Handwerklich war Coubillier zweifellos ein Könner, gleich ob er die Motive „impressionistisch“ verwischte oder, nachdem dieser Stil aus der Mode gekommen war, die Bilder scharf stellte. Und er fand mitunter erstaunlich frische Perspektiven auf Motive, die damals schon zu Tode fotografiert sein mussten. Aber von Schmölz und Mantz unterscheidet ihn der Wille, die Welt dem eigenen Blickwinkel zu unterwerfen, und von Sander der Spleen, ein größenwahnsinniges Projekt in Angriff zu nehmen. Coubilliers kölsche Nonchalance macht die besseren seiner Bilder umso sympathischer. Allerdings ist sie nicht gerade das, was einen posthum ins Museum bringt.

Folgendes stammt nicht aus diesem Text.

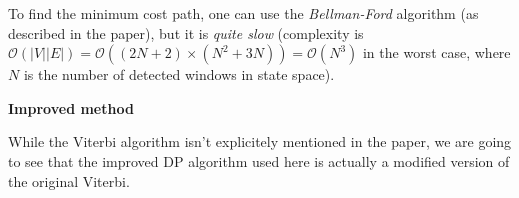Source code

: \documentclass{letter}
\newcommand{\subsection}[1]{\medskip\bigskip

\noindent\textbf{\Large #1}}
\newcommand{\tmem}[1]{{\em #1\/}}
\begin{document}
To find the minimum cost path, one can use the {\tmem{Bellman-Ford}} algorithm
(as described in the paper), but it is {\tmem{quite slow}} (complexity is
$\mathcal{O} \left( \left| V \right|  \right| E \left| \right) =\mathcal{O}
\left( \left( 2 N + 2 \right) \times \left( N^2 + 3 N \right) \right)
=\mathcal{O} \left( N^3 \right)$ in the worst case, where $N$ is the number of
detected windows in state space).

\subsection{Improved method}

While the Viterbi algorithm isn't explicitely mentioned in the paper, we are
going to see that the improved DP algorithm used here is actually a modified
version of the original Viterbi.
\end{document}
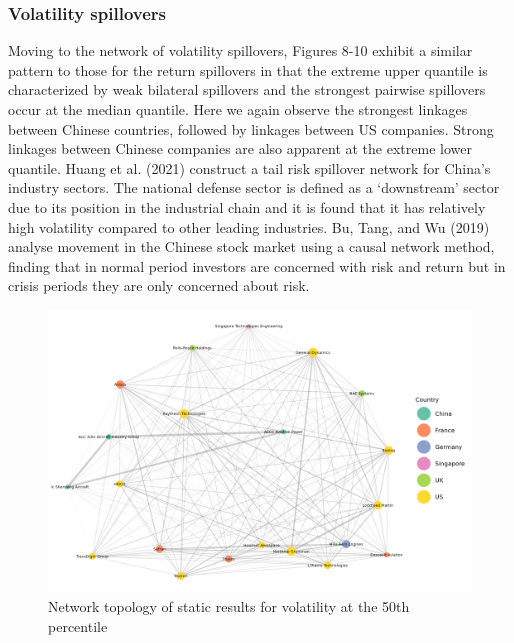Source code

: \documentclass[
  letterpaper,
  DIV=11,
  numbers=noendperiod]{scrartcl}
\begin{document}
\hypertarget{volatility-spillovers}{%
\subsubsection{Volatility spillovers}\label{volatility-spillovers}}

Moving to the network of volatility spillovers, Figures 8-10 exhibit a
similar pattern to those for the return spillovers in that the extreme
upper quantile is characterized by weak bilateral spillovers and the
strongest pairwise spillovers occur at the median quantile. Here we
again observe the strongest linkages between Chinese countries, followed
by linkages between US companies. Strong linkages between Chinese
companies are also apparent at the extreme lower quantile. Huang et al.
(2021) construct a tail risk spillover network for China's industry
sectors. The national defense sector is defined as a `downstream' sector
due to its position in the industrial chain and it is found that it has
relatively high volatility compared to other leading industries. Bu,
Tang, and Wu (2019) analyse movement in the Chinese stock market using a
causal network method, finding that in normal period investors are
concerned with risk and return but in crisis periods they are only
concerned about risk.

\begin{figure}[H]

{\centering \includegraphics[width=6.75in,height=\textheight]{plots/fig-vol50.png}

}

\caption{\label{fig-vol50}Network topology of static results for
volatility at the 50th percentile}

\end{figure}
\end{document}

Eugen Coubillier war offenbar ein Fotograf ohne besonderen Ehrgeiz. Aber er machte das Beste daraus. Auf seinen Stadtbildern schnitt er Menschen die Beine und Kirchtürmen die Spitzen ab, wenn nur das Hauptmotiv gut zur Geltung kam. Ein Fotograf mit strengeren Kriterien hätte manches vielleicht aussortiert, was wir jetzt nicht mehr missen möchten. Sei es die herrlich freudlose Gasse, die zu St. Martin führt, oder der Knirps, der in seiner Lederhose wie ein Feldherr an der Kamera vorbeischaut. Coubillier mag nicht der bedeutendste unter den Kölner Fotografen gewesen sein. Aber der kölnischste unter ihnen war er gewiss.
Walter Filz, Wolfgang Vollmer: „Eugen Coubillier - Fotograf von Köln 1906-1943“, 144 Seiten, 110 Abbildungen, Greven Verlag, 30 Euro.